▶ [WHAT THE TASK REQUIRES]
From the line below that contains "00:10:34.640 just return a hello" to the line that contains "00:10:55.839 probably immediately", repeat every line exactly, both ends included, and nothing else.

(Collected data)
☆ ☆ ☆ ☆ ☆ ☆ ☆

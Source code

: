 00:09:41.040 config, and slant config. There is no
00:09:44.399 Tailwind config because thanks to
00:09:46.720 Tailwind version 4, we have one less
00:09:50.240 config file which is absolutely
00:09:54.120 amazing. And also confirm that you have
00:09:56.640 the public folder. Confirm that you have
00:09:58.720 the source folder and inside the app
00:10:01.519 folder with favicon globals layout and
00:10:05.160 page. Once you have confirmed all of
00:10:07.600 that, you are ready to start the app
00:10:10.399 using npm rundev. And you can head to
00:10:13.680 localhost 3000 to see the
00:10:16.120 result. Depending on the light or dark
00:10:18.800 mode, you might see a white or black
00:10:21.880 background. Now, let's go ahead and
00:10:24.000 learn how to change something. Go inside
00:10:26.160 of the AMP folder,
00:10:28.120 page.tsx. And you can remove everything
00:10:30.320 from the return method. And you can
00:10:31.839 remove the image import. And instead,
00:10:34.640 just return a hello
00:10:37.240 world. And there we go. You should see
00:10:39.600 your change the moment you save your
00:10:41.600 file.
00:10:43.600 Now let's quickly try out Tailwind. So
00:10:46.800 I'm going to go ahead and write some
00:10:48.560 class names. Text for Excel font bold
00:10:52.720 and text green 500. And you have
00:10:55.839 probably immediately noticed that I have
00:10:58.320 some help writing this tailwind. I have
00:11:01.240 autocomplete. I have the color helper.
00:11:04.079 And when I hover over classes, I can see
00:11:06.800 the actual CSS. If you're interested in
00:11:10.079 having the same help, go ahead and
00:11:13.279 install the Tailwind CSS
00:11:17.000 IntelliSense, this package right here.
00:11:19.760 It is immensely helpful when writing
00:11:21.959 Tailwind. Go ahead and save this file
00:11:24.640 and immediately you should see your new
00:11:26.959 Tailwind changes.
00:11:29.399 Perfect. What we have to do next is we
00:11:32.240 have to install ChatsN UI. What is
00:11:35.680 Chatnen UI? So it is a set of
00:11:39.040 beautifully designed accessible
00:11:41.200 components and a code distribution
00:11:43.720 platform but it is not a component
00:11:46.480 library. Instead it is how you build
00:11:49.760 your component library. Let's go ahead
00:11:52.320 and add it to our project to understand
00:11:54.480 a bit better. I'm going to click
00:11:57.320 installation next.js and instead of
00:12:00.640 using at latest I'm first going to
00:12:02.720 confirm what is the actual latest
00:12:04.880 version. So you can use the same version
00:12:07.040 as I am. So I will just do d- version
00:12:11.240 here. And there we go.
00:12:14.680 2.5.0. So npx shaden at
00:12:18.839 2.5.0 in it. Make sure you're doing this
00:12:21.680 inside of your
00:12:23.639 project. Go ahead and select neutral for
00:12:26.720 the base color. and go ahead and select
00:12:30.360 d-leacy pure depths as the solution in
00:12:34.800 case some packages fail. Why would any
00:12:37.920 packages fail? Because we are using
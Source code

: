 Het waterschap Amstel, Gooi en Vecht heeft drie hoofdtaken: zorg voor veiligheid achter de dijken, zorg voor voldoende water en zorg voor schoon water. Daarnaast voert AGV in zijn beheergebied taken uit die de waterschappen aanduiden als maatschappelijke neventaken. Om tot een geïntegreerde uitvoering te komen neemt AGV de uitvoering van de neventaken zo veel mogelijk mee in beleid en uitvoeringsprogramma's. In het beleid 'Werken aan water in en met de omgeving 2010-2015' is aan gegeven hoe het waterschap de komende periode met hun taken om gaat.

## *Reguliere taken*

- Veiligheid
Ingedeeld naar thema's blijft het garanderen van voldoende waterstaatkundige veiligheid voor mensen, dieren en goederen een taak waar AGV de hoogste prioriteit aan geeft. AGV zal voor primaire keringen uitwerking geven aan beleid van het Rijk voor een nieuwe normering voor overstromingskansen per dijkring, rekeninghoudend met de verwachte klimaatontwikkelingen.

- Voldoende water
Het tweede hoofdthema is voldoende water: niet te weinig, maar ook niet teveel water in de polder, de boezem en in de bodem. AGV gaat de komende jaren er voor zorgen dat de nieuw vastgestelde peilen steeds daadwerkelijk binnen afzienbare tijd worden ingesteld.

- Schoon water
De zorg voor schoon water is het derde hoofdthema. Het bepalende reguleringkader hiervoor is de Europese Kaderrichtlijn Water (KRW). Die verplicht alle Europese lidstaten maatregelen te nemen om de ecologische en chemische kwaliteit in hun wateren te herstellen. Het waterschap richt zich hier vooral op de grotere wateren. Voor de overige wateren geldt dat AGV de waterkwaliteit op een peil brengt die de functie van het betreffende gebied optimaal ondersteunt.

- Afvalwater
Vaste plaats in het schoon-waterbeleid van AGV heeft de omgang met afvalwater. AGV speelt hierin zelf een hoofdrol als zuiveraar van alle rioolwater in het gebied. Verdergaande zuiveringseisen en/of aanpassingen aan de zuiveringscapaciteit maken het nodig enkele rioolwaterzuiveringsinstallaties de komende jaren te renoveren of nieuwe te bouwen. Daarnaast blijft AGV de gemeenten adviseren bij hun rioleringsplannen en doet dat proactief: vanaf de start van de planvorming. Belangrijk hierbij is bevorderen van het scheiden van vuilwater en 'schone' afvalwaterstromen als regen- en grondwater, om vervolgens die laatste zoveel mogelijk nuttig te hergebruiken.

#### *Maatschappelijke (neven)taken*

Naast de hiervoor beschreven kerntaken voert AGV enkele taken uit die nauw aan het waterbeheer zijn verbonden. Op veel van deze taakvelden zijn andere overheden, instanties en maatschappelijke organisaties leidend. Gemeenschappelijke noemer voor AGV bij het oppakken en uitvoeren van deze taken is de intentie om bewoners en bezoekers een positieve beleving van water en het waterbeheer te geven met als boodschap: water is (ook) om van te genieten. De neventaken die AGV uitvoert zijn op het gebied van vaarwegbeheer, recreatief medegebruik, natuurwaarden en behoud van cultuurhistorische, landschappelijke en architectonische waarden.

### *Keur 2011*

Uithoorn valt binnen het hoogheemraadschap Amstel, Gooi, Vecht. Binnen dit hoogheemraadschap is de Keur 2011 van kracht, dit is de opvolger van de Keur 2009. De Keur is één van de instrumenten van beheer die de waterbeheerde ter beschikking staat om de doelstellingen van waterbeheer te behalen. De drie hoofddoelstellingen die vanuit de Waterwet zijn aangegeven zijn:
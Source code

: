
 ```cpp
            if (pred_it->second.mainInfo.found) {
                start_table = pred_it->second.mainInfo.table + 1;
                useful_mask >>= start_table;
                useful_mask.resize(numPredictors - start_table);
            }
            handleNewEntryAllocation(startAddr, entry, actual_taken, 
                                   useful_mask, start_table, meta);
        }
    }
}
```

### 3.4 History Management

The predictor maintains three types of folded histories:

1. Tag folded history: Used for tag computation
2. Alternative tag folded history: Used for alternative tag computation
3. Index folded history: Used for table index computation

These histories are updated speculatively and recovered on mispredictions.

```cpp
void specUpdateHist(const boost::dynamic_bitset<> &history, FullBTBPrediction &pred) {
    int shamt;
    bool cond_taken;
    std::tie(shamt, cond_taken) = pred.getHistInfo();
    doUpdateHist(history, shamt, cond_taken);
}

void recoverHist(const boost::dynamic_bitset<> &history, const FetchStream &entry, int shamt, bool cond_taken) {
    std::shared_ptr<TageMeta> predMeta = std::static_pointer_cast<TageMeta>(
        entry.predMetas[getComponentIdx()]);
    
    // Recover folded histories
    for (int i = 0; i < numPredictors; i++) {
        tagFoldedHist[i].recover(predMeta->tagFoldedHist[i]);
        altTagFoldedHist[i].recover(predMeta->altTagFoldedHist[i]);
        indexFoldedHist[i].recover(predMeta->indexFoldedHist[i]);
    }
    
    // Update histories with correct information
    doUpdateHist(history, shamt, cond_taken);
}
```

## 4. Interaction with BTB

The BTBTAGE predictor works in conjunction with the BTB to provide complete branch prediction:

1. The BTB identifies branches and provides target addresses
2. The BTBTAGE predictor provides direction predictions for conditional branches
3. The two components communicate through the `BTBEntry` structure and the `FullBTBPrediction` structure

☆ ☆ ☆ ☆ ☆ ☆ ☆

▶ [TASK OUTPUT]
00:10:34.640 just return a hello
00:10:37.240 world. And there we go. You should see
00:10:39.600 your change the moment you save your
00:10:41.600 file.
00:10:43.600 Now let's quickly try out Tailwind. So
00:10:46.800 I'm going to go ahead and write some
00:10:48.560 class names. Text for Excel font bold
00:10:52.720 and text green 500. And you have
00:10:55.839 probably immediately noticed that I have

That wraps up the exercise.